ABSTRACT

Abnormal uterine bleeding (AUB) from benign causes is experienced by approximately one in four premenopausal women. The prevalence increases with age and peaks just prior to menopause. 1 When menstrual blood loss (MBL) exceeds 80 ml, approximately two-thirds of women develop iron deficiency anemia. 2 In addition, AUB adversely affects women’s quality of life and can lead to significant utilization of healthcare resources. 3 In the past, menorrhagia was treated by dilatation and curettage (D&C) and/or hysterectomy. It has been shown that D&C has no therapeutic effect on menorrhagia. 1 Hysterectomy is a definitive therapy for menorrhagia, with high rates of patient satisfaction; however, it is associated with inflated rates of morbidity and costs. 1

Hysteroscopic endometrial ablation (HEA) was introduced in the 1980s as an alternative to hysterectomy in women with AUB of benign causes. Initially, there was rapid and wide interest in this procedure. This enthusiasm came to a halt, and even a decline in some countries (e.g.

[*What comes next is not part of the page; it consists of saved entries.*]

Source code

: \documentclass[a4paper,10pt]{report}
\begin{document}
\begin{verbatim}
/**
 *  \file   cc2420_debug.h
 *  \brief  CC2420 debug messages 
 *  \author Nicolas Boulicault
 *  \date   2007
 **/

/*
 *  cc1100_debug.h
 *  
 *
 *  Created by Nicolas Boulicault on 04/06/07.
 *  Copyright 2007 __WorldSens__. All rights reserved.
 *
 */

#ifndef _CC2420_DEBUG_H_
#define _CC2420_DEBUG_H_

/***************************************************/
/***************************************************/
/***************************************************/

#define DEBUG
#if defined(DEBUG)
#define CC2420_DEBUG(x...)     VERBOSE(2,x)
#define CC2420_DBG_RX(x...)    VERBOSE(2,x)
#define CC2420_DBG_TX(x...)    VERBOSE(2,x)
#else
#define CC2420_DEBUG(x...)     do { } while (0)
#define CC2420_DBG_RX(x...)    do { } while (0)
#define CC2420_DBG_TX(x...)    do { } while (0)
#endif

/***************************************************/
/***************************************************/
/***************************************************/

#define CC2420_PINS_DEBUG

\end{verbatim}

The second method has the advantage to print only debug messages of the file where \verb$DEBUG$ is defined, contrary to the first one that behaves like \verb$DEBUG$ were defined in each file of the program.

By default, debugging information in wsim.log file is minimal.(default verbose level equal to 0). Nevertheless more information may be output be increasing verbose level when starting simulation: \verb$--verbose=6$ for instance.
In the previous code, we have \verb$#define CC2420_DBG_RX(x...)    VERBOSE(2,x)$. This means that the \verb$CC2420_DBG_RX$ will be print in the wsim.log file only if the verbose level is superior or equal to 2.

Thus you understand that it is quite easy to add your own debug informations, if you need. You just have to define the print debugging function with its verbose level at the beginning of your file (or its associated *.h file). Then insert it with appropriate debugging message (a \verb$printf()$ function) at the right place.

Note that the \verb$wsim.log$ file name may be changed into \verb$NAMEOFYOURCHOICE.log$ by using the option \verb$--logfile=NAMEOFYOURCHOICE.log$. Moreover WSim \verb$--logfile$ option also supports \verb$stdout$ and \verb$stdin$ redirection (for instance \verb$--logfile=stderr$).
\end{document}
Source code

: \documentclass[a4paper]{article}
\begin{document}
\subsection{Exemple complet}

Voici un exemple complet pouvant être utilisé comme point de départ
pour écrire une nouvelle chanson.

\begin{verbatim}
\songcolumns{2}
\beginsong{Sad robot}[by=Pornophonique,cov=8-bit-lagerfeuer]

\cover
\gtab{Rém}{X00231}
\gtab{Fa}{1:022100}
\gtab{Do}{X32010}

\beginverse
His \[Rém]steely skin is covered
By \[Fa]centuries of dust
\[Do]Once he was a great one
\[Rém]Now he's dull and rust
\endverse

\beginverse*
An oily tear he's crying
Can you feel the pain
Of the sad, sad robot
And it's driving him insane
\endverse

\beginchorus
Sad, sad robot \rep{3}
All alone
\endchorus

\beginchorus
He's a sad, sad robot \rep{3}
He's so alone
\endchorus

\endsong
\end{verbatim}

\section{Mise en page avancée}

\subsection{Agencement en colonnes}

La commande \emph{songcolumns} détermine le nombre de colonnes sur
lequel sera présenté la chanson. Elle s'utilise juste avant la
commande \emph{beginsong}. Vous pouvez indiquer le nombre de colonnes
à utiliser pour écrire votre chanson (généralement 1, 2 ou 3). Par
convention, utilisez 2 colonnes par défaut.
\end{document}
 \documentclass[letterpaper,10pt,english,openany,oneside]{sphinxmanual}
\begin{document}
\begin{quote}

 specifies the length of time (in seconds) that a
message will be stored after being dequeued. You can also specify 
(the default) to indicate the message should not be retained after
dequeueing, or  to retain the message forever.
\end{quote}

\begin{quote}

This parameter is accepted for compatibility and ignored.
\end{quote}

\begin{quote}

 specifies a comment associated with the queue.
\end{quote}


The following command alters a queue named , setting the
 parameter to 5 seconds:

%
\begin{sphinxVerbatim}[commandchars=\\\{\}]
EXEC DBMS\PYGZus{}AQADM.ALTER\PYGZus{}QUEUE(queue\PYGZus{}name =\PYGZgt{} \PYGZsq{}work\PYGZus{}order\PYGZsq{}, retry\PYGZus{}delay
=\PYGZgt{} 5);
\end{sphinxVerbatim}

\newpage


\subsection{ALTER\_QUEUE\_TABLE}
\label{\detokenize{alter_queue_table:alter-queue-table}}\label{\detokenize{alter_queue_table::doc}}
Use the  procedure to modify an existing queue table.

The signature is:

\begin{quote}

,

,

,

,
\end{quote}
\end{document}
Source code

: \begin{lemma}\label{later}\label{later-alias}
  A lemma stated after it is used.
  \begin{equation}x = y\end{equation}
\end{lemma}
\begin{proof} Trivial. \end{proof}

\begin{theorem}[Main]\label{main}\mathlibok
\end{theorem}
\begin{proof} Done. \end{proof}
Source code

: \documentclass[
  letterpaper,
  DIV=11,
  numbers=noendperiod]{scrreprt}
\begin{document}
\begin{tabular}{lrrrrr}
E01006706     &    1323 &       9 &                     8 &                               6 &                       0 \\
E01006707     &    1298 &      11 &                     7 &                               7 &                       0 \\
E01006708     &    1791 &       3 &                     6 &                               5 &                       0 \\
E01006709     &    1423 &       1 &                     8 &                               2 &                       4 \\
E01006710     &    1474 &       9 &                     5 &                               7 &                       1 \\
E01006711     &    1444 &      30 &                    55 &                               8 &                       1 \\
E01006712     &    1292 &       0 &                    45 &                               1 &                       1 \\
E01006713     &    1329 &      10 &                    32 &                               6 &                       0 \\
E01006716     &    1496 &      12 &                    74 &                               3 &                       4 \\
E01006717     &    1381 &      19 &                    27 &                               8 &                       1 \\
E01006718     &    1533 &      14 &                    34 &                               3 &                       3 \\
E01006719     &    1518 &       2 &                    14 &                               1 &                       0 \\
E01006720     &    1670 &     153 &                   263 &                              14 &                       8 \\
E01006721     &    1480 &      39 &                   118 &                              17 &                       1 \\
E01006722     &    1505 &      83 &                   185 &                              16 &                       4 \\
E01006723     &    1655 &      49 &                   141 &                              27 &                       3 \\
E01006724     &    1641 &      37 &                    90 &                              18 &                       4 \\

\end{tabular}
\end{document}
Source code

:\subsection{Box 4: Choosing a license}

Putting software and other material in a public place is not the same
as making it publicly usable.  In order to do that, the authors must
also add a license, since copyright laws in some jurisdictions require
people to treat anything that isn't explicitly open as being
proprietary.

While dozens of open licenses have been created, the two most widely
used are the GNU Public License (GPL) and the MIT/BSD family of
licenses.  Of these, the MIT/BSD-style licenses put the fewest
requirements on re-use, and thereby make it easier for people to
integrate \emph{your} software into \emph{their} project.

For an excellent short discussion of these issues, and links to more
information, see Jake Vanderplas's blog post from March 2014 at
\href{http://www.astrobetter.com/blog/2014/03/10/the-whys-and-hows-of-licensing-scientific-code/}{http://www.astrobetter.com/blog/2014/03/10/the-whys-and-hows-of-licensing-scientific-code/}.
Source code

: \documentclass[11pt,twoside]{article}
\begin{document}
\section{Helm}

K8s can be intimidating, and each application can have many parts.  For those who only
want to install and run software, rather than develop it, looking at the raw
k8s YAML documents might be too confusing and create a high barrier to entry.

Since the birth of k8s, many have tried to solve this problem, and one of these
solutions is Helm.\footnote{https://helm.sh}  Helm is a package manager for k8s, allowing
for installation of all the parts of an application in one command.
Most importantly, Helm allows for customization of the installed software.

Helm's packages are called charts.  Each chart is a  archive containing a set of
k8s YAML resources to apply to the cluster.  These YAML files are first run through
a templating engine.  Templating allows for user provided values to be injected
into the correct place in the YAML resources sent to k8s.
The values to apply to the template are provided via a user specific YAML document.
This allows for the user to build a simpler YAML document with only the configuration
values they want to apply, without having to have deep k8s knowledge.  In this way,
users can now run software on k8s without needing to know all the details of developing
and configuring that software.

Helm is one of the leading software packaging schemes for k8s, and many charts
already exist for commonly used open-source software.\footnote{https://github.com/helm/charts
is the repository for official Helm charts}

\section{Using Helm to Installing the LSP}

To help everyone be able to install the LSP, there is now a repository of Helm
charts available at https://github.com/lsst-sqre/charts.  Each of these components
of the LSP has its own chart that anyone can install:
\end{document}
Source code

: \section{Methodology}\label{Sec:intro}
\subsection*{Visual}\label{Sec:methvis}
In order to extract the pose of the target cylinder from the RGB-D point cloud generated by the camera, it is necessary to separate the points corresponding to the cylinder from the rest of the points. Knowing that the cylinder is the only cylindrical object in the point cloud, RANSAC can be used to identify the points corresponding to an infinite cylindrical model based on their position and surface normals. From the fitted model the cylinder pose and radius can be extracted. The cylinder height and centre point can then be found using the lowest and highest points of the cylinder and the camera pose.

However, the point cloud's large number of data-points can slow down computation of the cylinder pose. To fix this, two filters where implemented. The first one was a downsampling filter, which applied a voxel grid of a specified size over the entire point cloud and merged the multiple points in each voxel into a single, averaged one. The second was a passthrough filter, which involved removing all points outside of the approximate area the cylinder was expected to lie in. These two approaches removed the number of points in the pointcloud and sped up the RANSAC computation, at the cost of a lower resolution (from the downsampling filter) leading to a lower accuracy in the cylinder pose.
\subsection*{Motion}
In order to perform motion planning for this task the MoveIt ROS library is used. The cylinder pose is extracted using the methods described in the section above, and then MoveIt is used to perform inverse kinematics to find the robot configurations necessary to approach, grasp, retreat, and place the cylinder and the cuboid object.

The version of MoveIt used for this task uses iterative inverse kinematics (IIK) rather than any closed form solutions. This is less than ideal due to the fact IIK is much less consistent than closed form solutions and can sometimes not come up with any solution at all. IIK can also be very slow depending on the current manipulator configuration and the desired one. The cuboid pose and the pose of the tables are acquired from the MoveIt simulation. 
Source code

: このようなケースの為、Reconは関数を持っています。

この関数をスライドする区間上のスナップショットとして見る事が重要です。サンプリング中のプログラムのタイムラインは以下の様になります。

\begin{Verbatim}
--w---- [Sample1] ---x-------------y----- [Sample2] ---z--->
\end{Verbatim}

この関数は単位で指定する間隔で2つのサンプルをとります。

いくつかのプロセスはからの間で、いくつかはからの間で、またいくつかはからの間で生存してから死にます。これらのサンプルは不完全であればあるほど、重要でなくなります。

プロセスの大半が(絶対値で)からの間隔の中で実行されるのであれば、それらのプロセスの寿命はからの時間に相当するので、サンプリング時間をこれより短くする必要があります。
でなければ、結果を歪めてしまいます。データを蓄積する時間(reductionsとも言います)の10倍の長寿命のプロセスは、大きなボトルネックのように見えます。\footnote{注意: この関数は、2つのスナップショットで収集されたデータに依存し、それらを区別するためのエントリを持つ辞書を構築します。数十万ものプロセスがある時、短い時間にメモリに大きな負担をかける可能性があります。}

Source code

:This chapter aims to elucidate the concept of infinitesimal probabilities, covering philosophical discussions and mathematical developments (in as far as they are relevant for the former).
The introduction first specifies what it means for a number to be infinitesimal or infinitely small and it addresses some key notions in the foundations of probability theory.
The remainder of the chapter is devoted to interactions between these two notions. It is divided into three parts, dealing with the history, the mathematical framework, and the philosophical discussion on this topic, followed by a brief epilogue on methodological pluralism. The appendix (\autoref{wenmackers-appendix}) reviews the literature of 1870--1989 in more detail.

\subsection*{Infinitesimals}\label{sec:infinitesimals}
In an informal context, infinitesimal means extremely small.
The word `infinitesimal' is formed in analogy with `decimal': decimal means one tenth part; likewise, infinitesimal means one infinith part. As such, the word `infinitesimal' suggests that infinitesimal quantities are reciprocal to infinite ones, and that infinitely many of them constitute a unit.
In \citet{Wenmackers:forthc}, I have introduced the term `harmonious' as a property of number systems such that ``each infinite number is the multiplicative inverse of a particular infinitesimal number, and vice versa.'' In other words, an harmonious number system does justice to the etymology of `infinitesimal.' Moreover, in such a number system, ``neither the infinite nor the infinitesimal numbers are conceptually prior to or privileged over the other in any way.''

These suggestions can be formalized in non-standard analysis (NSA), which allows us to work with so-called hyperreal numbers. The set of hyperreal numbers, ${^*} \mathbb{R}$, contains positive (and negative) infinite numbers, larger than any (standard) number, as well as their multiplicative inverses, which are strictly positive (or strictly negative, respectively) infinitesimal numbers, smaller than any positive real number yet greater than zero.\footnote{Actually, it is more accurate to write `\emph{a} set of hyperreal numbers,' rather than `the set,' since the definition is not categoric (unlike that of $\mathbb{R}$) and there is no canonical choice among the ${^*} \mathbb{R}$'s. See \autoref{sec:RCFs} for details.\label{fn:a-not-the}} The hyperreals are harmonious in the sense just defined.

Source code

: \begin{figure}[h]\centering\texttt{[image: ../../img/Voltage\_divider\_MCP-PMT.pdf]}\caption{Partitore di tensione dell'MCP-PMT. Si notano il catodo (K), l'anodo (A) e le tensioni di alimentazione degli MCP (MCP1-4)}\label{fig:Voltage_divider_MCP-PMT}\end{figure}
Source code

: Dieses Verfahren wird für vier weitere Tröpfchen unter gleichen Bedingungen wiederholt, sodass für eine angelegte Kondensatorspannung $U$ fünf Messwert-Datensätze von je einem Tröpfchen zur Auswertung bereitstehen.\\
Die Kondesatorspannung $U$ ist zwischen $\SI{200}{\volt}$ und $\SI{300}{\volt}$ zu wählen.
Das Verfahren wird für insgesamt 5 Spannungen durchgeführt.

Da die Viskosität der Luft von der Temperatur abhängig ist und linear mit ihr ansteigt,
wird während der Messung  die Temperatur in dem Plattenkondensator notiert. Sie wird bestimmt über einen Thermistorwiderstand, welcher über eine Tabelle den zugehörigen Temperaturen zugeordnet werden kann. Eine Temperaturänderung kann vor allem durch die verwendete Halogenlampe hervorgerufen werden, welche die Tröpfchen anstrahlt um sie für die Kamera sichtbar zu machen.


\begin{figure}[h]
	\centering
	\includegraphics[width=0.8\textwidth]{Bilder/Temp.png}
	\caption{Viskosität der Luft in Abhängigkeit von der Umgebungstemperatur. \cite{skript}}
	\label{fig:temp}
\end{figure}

Australia), due to a realization that HEA required additional training and surgical expertise to avoid emergent procedure-related complications such as excessive fluid absorption, uterine perforations 4,5 and thermal injuries. 6 A prospective study (MISTLETOE) captured about 80% of HEA performed in the UK up to the mid 1990s. The efficacy of HEA and risk of complications were strongly related to skill and training of the surgeon. Severe complications, especially with use of the loop electrode, were more common in the first 100 cases of the surgeon. 7 To overcome these difficulties and concerns, a thermal balloon (ThermaChoice, Gynecare, Division of Ethicon, Somerville, NJ) invented by Neuwirth and Bolduc and described in 1994, was utilized that required skills similar to inserting an intrauterine contraceptive device (IUCD). 8

The invention consisted of a plastic catheter, 16 cm long × 3 mm in diameter, which was connected to a latex balloon on one side and to a control unit on the other. The latex balloon was designed to conform to the uterine cavity at an intraluminal pressure of approximately 70 mmHg. The distal end of the catheter formed the center axis of the balloon, inside of which there was a heating element and a thermistor surrounded by a perforated heat shield. The control unit monitored intra-balloon pressure, temperature, and duration of treatment. Initially, it was thought that the most appropriate intra-balloon pressure should be 70-80 mmHg. The initial six cases were conducted in the high altitude of Mexico City; thus, the temperatures within the balloon were kept below 100°C to avoid boiling of the liquid (5% dextrose in water) and any potential sequelae of steam formation. Subsequently, the control unit was programmed to provide a temperature range of 87 ± 5°C via a feedback thermistor/heating element software system.